2. Os habitantes originários de
Vermelho Velho e região
A
tradição oral nos transmitiu que na localidade onde atualmente é a “rua da
Estação” havia uma aldeia indígena e que eles foram dizimados por uma epidemia
de sarampo entre fins do século XIX e início do século XX. Apesar da notícia
que os índios remanescentes do Córrego do Boachá fossem botocudos[3], a
bibliografia especializada identifica todo o território como área de presença
puri. Ademais as recordações de puris trabalhando entre brancos, os casamentos
forçados, são narrativas presentes nas falas populares.
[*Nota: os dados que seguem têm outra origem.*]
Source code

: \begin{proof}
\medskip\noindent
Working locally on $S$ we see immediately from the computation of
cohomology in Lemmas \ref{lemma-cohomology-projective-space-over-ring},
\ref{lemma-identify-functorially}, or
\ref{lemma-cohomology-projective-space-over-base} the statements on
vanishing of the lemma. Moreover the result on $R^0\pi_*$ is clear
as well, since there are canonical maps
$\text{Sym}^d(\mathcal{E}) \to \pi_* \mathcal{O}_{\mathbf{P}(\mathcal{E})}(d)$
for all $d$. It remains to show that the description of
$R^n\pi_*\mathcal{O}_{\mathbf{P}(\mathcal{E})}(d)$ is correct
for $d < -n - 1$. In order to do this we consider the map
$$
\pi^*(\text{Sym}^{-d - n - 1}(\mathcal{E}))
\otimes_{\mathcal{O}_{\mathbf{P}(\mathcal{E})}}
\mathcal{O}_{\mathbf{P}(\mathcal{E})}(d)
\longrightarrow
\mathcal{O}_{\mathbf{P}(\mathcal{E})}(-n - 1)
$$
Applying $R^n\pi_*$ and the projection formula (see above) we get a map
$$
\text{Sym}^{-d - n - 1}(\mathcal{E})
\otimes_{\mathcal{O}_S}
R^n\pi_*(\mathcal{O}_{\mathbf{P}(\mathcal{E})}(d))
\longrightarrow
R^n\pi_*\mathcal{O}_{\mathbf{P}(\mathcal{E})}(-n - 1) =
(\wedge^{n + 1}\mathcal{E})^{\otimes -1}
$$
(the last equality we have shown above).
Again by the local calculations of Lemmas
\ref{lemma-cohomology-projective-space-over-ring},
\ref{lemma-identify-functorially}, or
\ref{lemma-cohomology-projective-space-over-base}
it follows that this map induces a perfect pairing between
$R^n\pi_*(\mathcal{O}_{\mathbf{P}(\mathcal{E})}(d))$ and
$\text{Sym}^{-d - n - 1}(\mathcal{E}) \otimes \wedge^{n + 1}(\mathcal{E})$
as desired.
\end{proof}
A informação sustentada
por Santos[4] e
outros cronistas sobre Raul Soares pode ter razão porque poderia ter ocorrido
uma migração isolada de alguns botocudos já que eram nômades e viviam fugindo
da investida dos fazendeiros. De qualquer modo, boachá é uma designação de um subgrupo
e não de uma etnia indígena.
A
história da ocupação da região de Vermelho Velho se integra à história da
colonização de Minas Gerais. Os sertanistas vieram do litoral à procura de ouro
e de esmeralda, inclusive, mais tarde, em Vermelho Velho houve pequenas
atividades de mineração com pouco êxito. Porém, a ocupação da Zona da Mata é um
episódio posterior. Essa região somente foi colonizada depois do declínio da
atividade mineradora de Ouro Preto e adjacências.
O
príncipe dom João VI, através da Carta Régia de 13 de maio de 1808, declarou
guerra aos botocudos. As justificativas do príncipe regente para aldear os
indígenas à força eram as seguintes:
deveis
considerar como principiada contra estes Indios antropophagos uma guerra
offensiva que continuareis sempre em todos os annos nas estações seccas e que não terá fim, senão
quando tiverdes a felicidade de vos senhorear de suas habitações e de os
capacitar da superioridade das minhas reaes armas de maneira tal que movidos do
justo terror das mesmas, peçam a paz e sujeitando-se ao doce jugo das leis e
promettendo viver em sociedade, possam vir a ser vassallos úteis.[5]
Os
fazendeiros que se assentaram na região do rio Doce estavam frequentemente em conflitos
com os índios. Além de haver nesta região, uma disputa entre puris e botocudos,
os botocudos guerreavam também contra os fazendeiros invasores. Para facilitar
o cultivo das terras da região, dom João VI mandou dizimar os indígenas e
colocar os sobreviventes em aldeias controladas. A sua estratégia foi
subdividir a região do Rio Doce em seis divisões militares. Portanto, o
povoamento contínuo e permanente desta região dar-se-ia a partir de 1808.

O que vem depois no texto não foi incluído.